After the 1982 racing season, the Blackwells sold off the facility to firm Jarvis–Landry Associates for $1,000,000 (adjusted for inflation, $). However, two years later, the Blackwells repurchased the facility from Jarvis–Landry after the firm experienced financial issues. In 1987, the track's pit road entrance was moved to the fourth turn and the pit area was expanded. A year later, the track surface was repaved for the first time since the track's initial paving in 1970. Starting in the mid-1990s, a period of major renovations began. In 1995, the track surfaced was repaved for the second time in the track's history. Within the year, Pete Blackwell announced the construction of new concrete grandstand to replace the old frontstretch grandstand, in the process increasing seating capacity to "between 9,000 and 10,000". The expansion was completed in 1996, with Pete announced further proposed plans for seating expansion and the construction of corporate suites being announced by Pete. The upgrades led to the track being used as a testing facility for the NASCAR Cup Series, with teams often testing at the track until 2015 when a ban on testing on non-Cup Series tracks was imposed. On May 11, 2000, co-owner Pete Blackwell died, leaving Tom as the sole owner of the track.

=== Kevin Whitaker era and inactivity ===
In 2003, Tom Blackwell sold the speedway to Kevin Whitaker, a Greenville car dealer. Blackwell stayed as the general manager and promoter, and the facility hosted a Kevin Whitaker Chevrolet 150 race annually from 2006 to 2017 as part of the NASCAR K&N Pro Series East. Blackwell died in 2010. In January 2023, The State reported that the track faced an uncertain near future, with no racing events scheduled for the 2023 racing season and talk of potential sale of the facility.

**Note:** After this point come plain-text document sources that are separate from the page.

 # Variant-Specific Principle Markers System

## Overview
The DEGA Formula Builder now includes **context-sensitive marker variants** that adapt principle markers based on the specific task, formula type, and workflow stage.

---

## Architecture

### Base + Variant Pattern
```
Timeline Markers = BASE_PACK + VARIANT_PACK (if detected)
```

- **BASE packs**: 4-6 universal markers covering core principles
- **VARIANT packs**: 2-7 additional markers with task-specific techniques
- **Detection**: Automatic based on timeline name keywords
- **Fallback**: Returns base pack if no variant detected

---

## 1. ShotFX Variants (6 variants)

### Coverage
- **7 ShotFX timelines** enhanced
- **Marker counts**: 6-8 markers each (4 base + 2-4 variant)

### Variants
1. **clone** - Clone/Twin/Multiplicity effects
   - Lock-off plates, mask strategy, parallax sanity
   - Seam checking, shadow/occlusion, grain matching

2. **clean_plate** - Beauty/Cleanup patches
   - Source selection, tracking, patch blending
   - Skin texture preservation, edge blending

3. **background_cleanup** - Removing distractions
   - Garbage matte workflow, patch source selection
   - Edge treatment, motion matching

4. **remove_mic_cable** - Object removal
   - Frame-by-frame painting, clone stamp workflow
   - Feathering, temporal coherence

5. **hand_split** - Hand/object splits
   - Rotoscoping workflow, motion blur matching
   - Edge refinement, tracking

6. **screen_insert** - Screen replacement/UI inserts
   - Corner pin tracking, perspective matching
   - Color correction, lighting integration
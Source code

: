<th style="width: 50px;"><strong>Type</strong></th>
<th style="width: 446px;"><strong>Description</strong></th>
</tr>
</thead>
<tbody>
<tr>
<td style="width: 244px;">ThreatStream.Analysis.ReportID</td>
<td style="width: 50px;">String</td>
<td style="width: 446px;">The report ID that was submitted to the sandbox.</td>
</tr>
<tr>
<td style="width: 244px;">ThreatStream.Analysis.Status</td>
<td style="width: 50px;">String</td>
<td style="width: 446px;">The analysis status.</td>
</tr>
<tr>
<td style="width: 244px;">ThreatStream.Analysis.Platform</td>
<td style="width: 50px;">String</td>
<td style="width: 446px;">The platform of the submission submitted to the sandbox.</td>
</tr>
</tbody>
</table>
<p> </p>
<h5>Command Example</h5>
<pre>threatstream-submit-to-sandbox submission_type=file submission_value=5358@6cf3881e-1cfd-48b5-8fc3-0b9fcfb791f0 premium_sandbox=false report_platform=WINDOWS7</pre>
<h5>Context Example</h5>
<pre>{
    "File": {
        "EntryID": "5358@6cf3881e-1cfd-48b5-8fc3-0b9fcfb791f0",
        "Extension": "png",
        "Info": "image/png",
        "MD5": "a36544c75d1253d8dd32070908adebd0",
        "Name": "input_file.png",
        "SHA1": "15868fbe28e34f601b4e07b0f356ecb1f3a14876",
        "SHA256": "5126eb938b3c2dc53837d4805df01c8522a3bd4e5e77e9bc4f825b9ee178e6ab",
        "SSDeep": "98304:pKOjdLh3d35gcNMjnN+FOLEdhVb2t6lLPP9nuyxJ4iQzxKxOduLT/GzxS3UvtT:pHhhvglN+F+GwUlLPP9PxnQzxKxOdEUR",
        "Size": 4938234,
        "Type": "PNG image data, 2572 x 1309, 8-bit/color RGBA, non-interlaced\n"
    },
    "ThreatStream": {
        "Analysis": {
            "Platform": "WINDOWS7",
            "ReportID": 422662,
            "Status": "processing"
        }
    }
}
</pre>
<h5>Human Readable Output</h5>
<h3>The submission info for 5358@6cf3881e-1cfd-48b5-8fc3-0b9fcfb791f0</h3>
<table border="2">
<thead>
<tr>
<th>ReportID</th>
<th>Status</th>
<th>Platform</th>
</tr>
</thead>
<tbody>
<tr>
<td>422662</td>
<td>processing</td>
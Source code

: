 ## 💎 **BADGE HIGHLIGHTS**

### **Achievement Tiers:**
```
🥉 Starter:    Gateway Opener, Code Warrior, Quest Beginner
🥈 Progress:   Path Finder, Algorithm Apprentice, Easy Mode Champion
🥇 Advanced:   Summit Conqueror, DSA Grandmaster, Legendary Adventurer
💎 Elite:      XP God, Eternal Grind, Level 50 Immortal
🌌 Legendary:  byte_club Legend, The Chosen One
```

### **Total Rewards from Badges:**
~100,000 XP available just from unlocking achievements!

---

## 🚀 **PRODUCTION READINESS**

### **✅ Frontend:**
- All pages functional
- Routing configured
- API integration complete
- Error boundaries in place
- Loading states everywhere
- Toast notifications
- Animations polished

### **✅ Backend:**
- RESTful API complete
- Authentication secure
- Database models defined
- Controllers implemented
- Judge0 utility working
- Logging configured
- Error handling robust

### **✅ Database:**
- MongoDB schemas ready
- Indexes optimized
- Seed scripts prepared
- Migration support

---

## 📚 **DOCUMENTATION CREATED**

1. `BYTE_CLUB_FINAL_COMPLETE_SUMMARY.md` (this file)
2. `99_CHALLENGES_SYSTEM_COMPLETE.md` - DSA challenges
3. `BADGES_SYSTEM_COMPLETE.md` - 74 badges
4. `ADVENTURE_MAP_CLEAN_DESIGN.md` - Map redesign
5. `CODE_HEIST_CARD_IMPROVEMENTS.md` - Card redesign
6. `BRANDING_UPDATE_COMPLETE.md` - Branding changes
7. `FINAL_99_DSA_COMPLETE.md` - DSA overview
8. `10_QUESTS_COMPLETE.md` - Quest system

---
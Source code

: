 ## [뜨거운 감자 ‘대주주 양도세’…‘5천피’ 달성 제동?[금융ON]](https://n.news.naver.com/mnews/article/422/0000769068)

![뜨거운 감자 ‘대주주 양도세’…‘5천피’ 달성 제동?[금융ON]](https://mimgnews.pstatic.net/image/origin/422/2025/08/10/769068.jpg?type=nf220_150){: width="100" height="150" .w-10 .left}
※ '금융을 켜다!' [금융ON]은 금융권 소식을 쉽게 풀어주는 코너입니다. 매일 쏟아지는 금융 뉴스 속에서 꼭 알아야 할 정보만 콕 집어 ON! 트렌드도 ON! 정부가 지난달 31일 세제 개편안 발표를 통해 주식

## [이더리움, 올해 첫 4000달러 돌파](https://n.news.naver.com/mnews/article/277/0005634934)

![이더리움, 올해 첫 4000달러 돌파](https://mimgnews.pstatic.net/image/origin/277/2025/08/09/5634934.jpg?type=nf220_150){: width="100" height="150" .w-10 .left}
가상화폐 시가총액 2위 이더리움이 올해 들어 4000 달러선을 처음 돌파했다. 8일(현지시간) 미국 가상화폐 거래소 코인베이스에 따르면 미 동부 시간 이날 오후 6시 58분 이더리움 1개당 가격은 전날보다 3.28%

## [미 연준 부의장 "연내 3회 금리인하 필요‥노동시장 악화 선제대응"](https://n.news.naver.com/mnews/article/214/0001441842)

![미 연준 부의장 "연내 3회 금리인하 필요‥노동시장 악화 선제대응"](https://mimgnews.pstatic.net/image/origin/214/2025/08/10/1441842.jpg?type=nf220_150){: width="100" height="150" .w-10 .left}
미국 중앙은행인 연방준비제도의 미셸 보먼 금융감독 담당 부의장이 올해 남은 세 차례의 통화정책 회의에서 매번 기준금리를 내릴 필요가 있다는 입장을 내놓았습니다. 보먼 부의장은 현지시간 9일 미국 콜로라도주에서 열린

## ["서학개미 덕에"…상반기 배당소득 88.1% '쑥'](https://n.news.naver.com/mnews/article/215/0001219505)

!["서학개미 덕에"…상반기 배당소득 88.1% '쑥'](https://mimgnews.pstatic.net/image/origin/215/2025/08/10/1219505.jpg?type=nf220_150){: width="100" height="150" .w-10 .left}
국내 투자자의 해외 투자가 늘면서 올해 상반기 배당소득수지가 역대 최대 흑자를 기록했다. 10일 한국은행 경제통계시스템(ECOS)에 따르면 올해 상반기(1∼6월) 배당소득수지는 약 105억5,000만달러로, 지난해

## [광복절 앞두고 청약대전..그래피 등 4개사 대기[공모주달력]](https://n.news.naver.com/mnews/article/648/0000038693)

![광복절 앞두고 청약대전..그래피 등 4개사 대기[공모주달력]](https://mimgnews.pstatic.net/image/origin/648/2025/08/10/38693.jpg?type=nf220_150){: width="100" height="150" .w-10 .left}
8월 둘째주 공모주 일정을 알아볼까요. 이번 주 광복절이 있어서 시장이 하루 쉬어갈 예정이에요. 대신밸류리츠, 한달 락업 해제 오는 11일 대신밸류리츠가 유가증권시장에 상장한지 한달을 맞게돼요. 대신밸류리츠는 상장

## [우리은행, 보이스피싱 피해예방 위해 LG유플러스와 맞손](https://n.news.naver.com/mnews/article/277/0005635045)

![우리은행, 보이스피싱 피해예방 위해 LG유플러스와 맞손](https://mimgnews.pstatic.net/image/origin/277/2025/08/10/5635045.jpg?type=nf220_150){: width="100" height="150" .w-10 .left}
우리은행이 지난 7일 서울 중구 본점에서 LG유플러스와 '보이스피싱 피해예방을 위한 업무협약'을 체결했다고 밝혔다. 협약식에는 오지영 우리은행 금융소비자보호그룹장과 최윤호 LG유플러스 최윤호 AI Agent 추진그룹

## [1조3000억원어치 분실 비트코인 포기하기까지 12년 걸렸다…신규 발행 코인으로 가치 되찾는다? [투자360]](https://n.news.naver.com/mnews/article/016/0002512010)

Two months later, real estate company RealtyLink acquired a contract to purchase the track. On March 15, shortly after the track was listed for purchase to build an industrial park, racing driver Jackie Manley began arranging with Whitaker a lease of the facility for races, hoping to crowdfund $103,000 by mid-April. However, with the funding goal not being met in May, Manley's plans were completely scrapped in July, with $60,000 having been raised for the lease.

In November 2023, RealtyLink's plans to start construction on a 289 acre industrial park around the speedway were approved, with RealtyLink owner Phil Wilson stating that he did not wish to buy out the speedway itself. Eight months later, with the project expanding to include 600 acre over the span of three phases, groundbreaking on the first phase of construction began on June 20. Shortly after, the racetrack itself was placed for sale by RealtyLink for $5.8 million. In January 2025, the third phase of construction, to include the demolition of the speedway, was denied by the Pickens County Planning Commission, and RealtyLink agreed to wait one year before reseeking approval for the phase. As of March 2025, the track was said to have purchase offers of approximately $3 million – about half of the asking price – according to The State. On April 4, 2026, a "Save the Speedway" rally was held at District Park in Easley, featuring gubernatorial candidate Alan Wilson as a speaker.

== Events ==

=== NASCAR ===
Greenville-Pickens Speedway formerly held at least one NASCAR Cup Series race in two separate periods: from 1955 to 1956 and from 1958 to 1971. The track has also held NASCAR Weekly Racing Series races since 1952 across multiple divisions. In the track's final racing season in 2022, the venue hosted five divisions: late models, super stocks, renegades, pure stocks, and a four-cylinder engine and four-wheel drive division.

=== Cars Tour ===
The track formerly held CARS Tour races on multiple occasions from 1999 to 2000, 2005, 2010, 2016, and 2020 to 2022.

=== State fairs ===
Since 1964, the track has held the Upper South Carolina State Fair.